Other Useful Commands

This command will reinstall ALSA and some of the other core audio packages:

sudo apt install --reinstall alsa-base alsa-utils linux-sound-base libasound2

This command will reinstall the PulseAudio packages:

sudo apt install --reinstall libpulse0 libpulsedsp pulseaudio pulseaudio-module-bluetooth pulseaudio-utils

This command will reinstall the PipeWire packages:

sudo apt reinstall libpipewire-0.3-0 libpipewire-0.3-common libpipewire-0.3-modules pipewire pipewire-audio-client-libraries pipewire-bin pipewire-pulse

This command will force reload the kernel sound driver modules:

sudo alsa force-reload

This command will start PulseAudio after it's been stopped (this is not usually needed, because PulseAudio will usually restart itself when it's stopped):

pulseaudio --start

This command will check the status of PipeWire and show any errors if automatic restarts raised any errors:

systemctl --user status pipewire

If you would like to monitor PipeWire, run:

pw-top

Configuration Tweaks

Some particular problems may be solved by tweaks to ALSA or PulseAudio configuration. Clearing the current settings for Pipewire or PulseAudio may allow the defaults to be used again. To revert to defaults and clear any current saved settings run the following commands:

rm -r ~/.config/pulse/*
rm -r ~/.local/state/wireplumber/*

NOTE: When running those commands you may see messages similar to this: rm: cannot remove '/home/ckw/.config/pulse/*': No such file or directory those are safe to ignore as the file simply does not exist.

Audio crackling or hardware clicking

If you hear audio crackling (especially when you start or stop playing audio), your audio card may be going to sleep too often. This is known to happen on some versions of the Serval WS and some Thunderbolt docks.

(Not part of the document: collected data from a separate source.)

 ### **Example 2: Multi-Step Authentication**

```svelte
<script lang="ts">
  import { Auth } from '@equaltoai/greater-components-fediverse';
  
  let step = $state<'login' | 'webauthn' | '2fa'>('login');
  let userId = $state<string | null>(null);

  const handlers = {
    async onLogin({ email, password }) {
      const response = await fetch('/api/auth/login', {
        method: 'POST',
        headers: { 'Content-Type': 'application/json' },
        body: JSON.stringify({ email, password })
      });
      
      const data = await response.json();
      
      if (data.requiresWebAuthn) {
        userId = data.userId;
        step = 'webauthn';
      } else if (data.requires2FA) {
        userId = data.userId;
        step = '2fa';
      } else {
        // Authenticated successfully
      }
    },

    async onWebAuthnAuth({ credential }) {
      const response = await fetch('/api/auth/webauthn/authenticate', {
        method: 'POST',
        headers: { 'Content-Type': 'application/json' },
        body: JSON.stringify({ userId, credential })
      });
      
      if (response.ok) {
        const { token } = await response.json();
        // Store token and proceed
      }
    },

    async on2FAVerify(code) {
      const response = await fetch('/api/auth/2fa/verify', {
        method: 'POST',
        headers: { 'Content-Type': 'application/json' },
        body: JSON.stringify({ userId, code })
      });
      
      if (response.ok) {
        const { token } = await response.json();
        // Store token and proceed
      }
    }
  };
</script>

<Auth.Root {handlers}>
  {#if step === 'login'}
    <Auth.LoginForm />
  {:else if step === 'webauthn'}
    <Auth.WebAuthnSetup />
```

Prevent Crackling with PipeWire/WirePlumber

For Pop!_OS 22.04 and newer (and other distributions using PipeWire with WirePlumber), these two commands will disable this behavior and restart PipeWire:

sudo sed -i 's/--\["session.suspend-timeout-seconds"\] = 5/\["session.suspend-timeout-seconds"\] = 0/' /usr/share/wireplumber/main.lua.d/50-alsa-config.lua
systemctl restart --user pipewire.service

This change can be undone using these commands:

sudo sed -i 's/\["session.suspend-timeout-seconds"\] = 0/--\["session.suspend-timeout-seconds"\] = 5/' /usr/share/wireplumber/main.lua.d/50-alsa-config.lua
systemctl restart --user pipewire.service

Prevent Crackling with PulseAudio

For older versions of Pop!_OS or distributions using PulseAudio without PipeWire, these two commands will disable this behavior and restart PulseAudio:

sudo sed -i 's/load-module module-suspend-on-idle/#load-module module-suspend-on-idle/' /etc/pulse/default.pa
pulseaudio -k

This change can be undone using these commands:

sudo sed -i 's/#load-module module-suspend-on-idle/load-module module-suspend-on-idle/' /etc/pulse/default.pa
pulseaudio -k

PCI/internal sound card not detected (dummy output)

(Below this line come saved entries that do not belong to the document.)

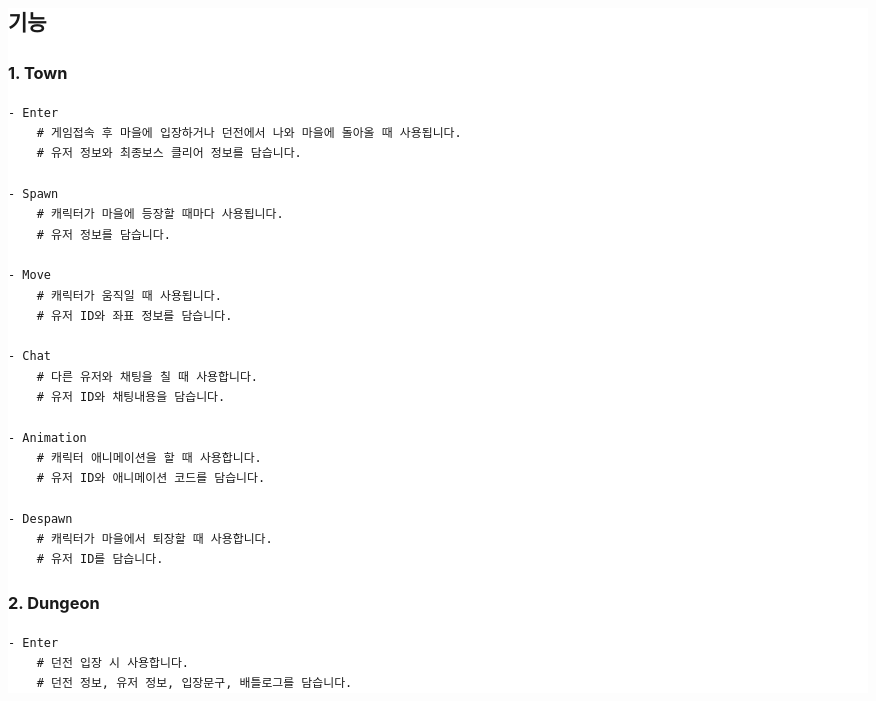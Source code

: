 

## 기능
### 1. Town
    - Enter 
        # 게임접속 후 마을에 입장하거나 던전에서 나와 마을에 돌아올 때 사용됩니다.
        # 유저 정보와 최종보스 클리어 정보를 담습니다.
        
    - Spawn 
        # 캐릭터가 마을에 등장할 때마다 사용됩니다.
        # 유저 정보를 담습니다.

    - Move 
        # 캐릭터가 움직일 때 사용됩니다.
        # 유저 ID와 좌표 정보를 담습니다.

    - Chat 
        # 다른 유저와 채팅을 칠 때 사용합니다.
        # 유저 ID와 채팅내용을 담습니다.

    - Animation 
        # 캐릭터 애니메이션을 할 때 사용합니다.
        # 유저 ID와 애니메이션 코드를 담습니다.

    - Despawn 
        # 캐릭터가 마을에서 퇴장할 때 사용합니다.
        # 유저 ID를 담습니다.

### 2. Dungeon
    - Enter 
        # 던전 입장 시 사용합니다.
        # 던전 정보, 유저 정보, 입장문구, 배틀로그를 담습니다.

With hardware that uses the snd_hda_intel kernel module, rare bugs can cause the sound card to not be detected. If you're having this issue, try running these commands to force the usage of a specific audio driver:

echo "options snd-hda-intel dmic_detect=0" | sudo tee -a /etc/modprobe.d/alsa-base.conf
echo "blacklist snd_soc_skl" | sudo tee -a /etc/modprobe.d/blacklist.conf

Reboot after making the changes. If this doesn't solve the issue, undo the changes using these commands:

sudo sed -i 's/options snd-hda-intel dmic_detect=0//' /etc/modprobe.d/alsa-base.conf
sudo sed -i 's/blacklist snd_soc_skl//' /etc/modprobe.d/blacklist.conf

Then reboot again.

Gather Information for Support

The alsa-info command will gather a number of outputs, including some of the above-listed outputs, and package them so they can be shared easily. In a terminal, run the command:

alsa-info

When the script is finished gathering information, type y and press Enter to upload your output to the ALSA website, then send the link to Support.